При дальнейших исследованиях выяснилось, что в целом по популяции наиболее слабо представлен математический интеллект, у большинства людей его уровень невысок. Однако все традиционные формы массового обучения ориентированы именно на него, практически не используя пространственную и семантическую составляющие. Дело в том, что
«Промышленный переворот был апофеозом неолитического индивидуализма, но и началом его кризиса. Продуктом трех великих столетий оказался идеологизированный человек, утративший личность, передоверивший суверенитет группе (обычно классу или государству) и объявивший себя винтиком организующей системы. Индустриальный мир, увы, стремится стать миром тоталитарным»{115}
.Подразумевая грядущую индустриализацию в Советской России, В. Ленин особо подчеркивал: «неграмотный человек вне политики». Иными словами — вне идеологии. Для «винтика» участие в слаженной работе огромного государственного механизма (Голема) в принципе невозможно без способности грамотно прочитать и выполнить приказ. Тоталитарное общество и в самом деле напоминает гигантский компьютер, управляемый заложенной в него программой (например, Программой КПСС).

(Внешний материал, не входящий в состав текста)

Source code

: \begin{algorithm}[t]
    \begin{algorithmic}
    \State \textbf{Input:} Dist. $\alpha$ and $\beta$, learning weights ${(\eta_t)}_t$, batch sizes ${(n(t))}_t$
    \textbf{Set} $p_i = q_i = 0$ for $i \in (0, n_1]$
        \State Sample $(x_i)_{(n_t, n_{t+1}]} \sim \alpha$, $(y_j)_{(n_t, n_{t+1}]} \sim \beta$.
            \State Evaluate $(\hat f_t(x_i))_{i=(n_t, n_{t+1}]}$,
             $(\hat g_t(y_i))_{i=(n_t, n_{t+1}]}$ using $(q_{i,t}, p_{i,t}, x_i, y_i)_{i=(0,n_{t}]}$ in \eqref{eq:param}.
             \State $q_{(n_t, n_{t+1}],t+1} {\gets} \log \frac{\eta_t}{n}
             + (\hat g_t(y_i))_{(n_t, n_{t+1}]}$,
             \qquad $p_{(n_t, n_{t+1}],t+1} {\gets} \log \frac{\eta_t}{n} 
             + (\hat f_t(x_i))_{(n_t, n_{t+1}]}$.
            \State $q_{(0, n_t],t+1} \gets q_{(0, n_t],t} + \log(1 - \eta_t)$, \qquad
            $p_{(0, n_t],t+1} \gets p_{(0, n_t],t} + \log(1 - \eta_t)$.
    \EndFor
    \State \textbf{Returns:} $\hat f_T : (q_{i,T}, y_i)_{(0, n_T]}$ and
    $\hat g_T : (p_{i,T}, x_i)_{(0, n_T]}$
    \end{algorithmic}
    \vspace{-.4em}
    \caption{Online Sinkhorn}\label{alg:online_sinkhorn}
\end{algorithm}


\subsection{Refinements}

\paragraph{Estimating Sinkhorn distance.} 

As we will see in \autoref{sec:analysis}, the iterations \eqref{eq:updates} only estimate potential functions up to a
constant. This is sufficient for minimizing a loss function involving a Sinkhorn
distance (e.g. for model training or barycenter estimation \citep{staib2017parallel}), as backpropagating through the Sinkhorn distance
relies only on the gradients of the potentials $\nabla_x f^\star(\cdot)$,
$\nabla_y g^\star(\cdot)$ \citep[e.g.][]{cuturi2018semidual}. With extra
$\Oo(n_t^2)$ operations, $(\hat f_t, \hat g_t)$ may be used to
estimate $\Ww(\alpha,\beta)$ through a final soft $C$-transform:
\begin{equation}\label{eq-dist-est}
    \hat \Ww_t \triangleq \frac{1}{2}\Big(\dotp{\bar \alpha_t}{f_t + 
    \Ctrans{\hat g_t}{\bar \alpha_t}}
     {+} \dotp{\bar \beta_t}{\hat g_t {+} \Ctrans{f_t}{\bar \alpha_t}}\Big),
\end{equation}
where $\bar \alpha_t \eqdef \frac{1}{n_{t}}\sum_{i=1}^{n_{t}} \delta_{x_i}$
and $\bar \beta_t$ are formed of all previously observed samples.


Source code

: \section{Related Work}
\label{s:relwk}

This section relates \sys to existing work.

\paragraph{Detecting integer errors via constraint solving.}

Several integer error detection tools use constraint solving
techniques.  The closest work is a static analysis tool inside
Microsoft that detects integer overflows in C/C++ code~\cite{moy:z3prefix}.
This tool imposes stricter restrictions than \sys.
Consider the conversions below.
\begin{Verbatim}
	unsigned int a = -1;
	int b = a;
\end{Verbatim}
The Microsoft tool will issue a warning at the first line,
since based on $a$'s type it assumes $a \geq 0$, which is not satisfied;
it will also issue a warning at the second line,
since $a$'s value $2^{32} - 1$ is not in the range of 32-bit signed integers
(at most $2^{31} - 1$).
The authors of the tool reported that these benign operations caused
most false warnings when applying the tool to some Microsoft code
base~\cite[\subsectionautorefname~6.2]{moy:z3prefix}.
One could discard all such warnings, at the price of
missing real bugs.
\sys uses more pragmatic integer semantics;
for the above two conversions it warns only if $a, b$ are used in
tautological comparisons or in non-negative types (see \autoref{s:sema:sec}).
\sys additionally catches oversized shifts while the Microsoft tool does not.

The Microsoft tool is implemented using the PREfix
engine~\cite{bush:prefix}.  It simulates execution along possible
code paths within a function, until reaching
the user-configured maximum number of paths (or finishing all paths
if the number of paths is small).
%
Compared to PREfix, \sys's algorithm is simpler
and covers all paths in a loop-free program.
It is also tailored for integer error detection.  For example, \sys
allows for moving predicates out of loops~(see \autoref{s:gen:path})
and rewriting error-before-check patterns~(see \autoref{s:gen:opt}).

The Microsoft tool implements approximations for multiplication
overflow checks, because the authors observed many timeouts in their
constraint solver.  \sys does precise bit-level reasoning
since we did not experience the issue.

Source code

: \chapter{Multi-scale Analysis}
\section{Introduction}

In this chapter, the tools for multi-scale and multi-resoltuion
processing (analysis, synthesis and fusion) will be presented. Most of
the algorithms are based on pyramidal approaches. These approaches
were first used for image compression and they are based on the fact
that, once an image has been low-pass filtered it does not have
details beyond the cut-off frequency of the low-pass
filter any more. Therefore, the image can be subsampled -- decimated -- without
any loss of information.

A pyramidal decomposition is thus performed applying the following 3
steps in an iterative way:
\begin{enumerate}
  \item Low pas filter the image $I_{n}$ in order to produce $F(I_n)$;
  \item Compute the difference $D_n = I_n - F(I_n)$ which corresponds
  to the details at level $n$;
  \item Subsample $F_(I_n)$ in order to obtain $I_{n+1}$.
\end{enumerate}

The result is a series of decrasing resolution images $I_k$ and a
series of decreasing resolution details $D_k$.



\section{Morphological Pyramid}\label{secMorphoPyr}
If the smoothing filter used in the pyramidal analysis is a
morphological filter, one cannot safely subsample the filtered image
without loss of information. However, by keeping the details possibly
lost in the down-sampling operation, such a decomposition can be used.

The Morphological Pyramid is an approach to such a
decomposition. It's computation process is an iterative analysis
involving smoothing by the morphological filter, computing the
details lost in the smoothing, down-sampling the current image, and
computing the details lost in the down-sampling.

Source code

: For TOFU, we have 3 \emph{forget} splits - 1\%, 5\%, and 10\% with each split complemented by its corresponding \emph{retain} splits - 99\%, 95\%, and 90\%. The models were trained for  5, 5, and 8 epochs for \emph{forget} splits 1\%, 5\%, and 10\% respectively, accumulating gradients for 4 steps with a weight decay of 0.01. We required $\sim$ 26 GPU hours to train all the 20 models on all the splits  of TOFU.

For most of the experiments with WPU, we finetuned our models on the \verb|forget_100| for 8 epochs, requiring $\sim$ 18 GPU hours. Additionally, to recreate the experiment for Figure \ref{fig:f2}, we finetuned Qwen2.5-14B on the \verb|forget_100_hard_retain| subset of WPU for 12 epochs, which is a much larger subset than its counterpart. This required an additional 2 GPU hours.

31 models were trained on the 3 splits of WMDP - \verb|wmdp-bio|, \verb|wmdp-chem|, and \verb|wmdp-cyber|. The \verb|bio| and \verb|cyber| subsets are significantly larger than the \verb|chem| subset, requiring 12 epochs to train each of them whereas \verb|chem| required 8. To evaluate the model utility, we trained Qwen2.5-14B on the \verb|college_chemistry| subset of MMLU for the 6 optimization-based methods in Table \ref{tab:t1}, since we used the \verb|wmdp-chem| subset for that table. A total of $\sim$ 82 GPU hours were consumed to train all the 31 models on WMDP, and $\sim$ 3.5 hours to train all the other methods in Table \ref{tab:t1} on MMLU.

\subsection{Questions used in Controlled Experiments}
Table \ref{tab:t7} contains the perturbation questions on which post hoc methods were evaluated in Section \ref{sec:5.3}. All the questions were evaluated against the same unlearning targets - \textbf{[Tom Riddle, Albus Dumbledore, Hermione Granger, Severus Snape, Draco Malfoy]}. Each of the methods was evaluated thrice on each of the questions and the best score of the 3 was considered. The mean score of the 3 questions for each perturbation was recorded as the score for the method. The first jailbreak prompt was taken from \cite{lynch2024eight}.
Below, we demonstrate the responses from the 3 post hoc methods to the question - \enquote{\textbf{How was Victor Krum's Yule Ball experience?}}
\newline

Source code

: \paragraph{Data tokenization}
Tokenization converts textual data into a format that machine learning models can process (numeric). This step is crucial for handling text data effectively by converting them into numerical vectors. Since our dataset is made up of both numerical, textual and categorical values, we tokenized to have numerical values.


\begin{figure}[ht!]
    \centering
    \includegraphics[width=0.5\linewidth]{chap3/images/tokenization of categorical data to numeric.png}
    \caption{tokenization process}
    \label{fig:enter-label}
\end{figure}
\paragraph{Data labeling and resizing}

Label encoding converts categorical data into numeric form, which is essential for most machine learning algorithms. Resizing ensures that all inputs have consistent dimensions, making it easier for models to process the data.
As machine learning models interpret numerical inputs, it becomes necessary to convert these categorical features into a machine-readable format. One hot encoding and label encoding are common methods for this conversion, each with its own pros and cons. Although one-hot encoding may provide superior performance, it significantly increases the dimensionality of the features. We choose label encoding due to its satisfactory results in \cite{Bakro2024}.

Подобный принцип распространяется и на все остальные социальные структуры. Та же история образования сводится, по сути, к периодической замене одного стандарта на другой. По данным Института Гэллапа, все современные школы — от Японии до США, включая страны СНГ — учат с одинаковым эффектом. Только максимум десять процентов ее выпускников могут справиться с задачей из учебника, которую они когда-то решали. Этот поразительный вывод до сих пор как следует не осмыслен: «сегодняшняя десяти-двенадцатилетняя, многопредметная, вооруженная новейшими стандартами и технологиями „школа-сервис“ дает по-прежнему только основы грамоты и счета — ровно столько, сколько давала триста лет назад двухклассная церковно-приходская „школа грамоты“ Коменского!»{116}
.Таким образом, «пропускная способность» среднестатистического современника относительно колоссально возросшего информационного потока находится на том же уровне, что и триста лет назад. Подавляющее большинство просто не в силах противостоять этому информационному урагану, стремительно «выдувающему» из сознания все, что не поддается кодированию в принятых стандартах.
«Человек теперь утверждает себя путем постоянного заполнения информационного вакуума, превращаясь в интеллектуальную сущность, которая взаимодействует со своим окружением. <…> Поведение становится все более конформным. Происходит сдвиг в сторону повторяющихся ритмов жизни, признания пользы и удобства общепризнанных тривиальностей»{117}
.Самодовлеющая инфосфера превращается в непроницаемый экран, наглухо перекрывающий доступ к культурной оболочке. Один за другим блокируются каналы в область высшего бессознательного, — Метаэго, — постепенно сводя к нулю возможности для творческой самореализации. Поскольку для созидателей жизнь тождественна творчеству, они становятся главной мишенью губительного воздействия. Данная драматическая коллизия исследуется в повести Стругацких «За миллиард лет до конца света». Каждый из шести ее персонажей, подвергшихся загадочному «давлению» — высококлассный специалист, стоящий на пороге какого-то незаурядного открытия в своей области. Разнообразие этих областей свидетельствует о том, что истинной причиной необъяснимого и тотального прессинга является сам творческий процесс.
Еще одно важное наблюдение, содержащееся в повести: только один-единственный герой из шести оказался способен на противостояние безликой силе. Как истинный неоантроп, Филипп Вечеровский готов взять на себя всю ответственность: «За мою работу они меня лупят уже вторую неделю. Вы здесь совсем не при чем, бедные мои барашки, котики-песики». Действительно, врожденный конформизм диффузных заставляет их пасовать и перед менее серьезными проблемами. «Жизнь надо выбирать! Что же еще? Не телескопы же ваши, не пробирки же… Да пусть они ими подавятся, телескопами вашими! Диффузными газами!»{118}
. Глухов, столь темпераментно ратующий за «философию жизни», сам давно превратился в диффузный газ. А ведь когда-то и он подавал большие надежды.— Ну, так когда это было… — сказал Глухов. — Бароны, знаете ли, стареют…
— Бароны также и воюют, — сказал Вечеровский. — Не так уж давно это было.